Product Overview


Trading System API (TS-API) is a comprehensive class library for defining and simulating state of the art trading and investment strategies using the C++ language.

Product Features


ØSupports trading and investment strategies on futures, stocks, currencies, indices, and other exchange traded products.

ØEvent based architecture allows developers to respond to various events, such as transactions, messages, timer events, data events, fails and errors.

ØA single strategy can trade any number of instruments implementing pairs, baskets, hedges etc.

ØSupports pyramiding, multi-leg trades, partial-exits and add-on's.

ØDomain Specific Language (DSL) extension promotes intuitive semantics.

ØCustomizable order groups such as one-cancels-all (OCA).

ØPerformance optimized native time-series database classes ideal for high speed genetic optimizations and other performance sensitive tasks such as iterative simulations on large baskets.

ØAdvanced memory management allows simulations to operate on decades of tick-by-tick data without straining resources.

ØSupport for variable length time intervals (e.g. tick-bars, volume-bars, range-bars).

ØComprehensive reports and logs allow for in-depth inspection of all aspects of a simulation.

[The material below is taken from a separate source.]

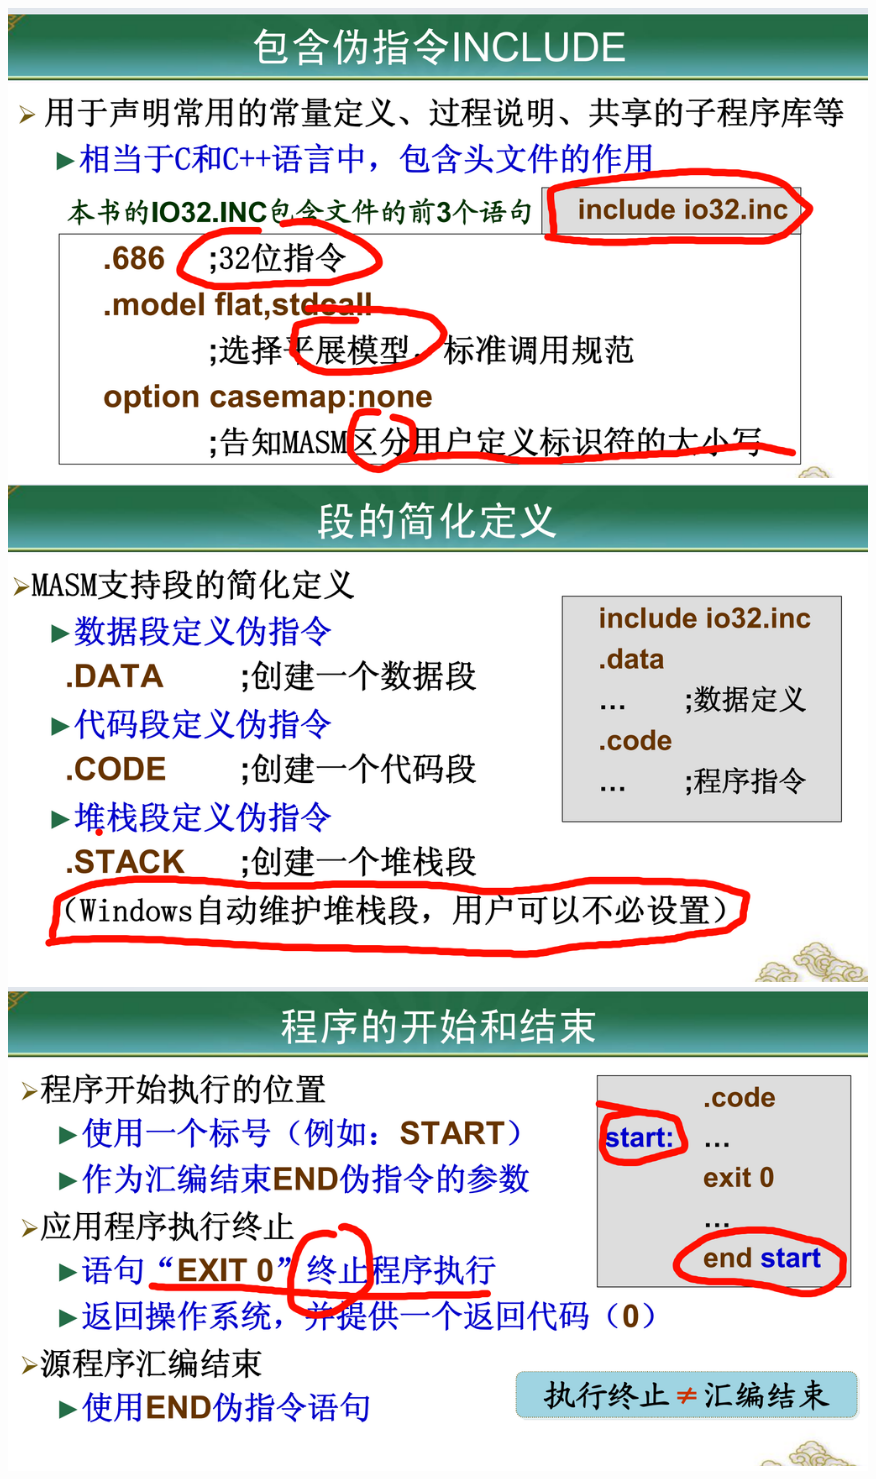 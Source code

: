 ![image-20250606215724791](_汇编语言期末/image-20250606215724791.png)![image-20250606215750288](_汇编语言期末/image-20250606215750288.png)![image-20250606215831817](_汇编语言期末/image-20250606215831817.png)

ØNo input/output restrictions of any kind.

ØTime series data can represent 'null' values which can be handled as required. This is useful when working with fundamental data that may contain gaps.

TS-API is an 'Open System'


Trading System API is an open system. Data can be exchanged freely between it and any other database or library (mathematical, statistical, financial, neural, genetic, etc.) for which a C or C++ API exists. This is important as trading strategies too complex to be evaluated in a linear fashion can thus be broken into manageable steps, allowing for various methods of pre-processing and normalization with interim data storage between steps. Such flexibility is required for strategies based on various types of machine-learning where datasets need to be generated and normalized before machine-learning can take place.

The library can be extended easily by implementing new functions to complement the native API. There is no restriction on complexity of any kind.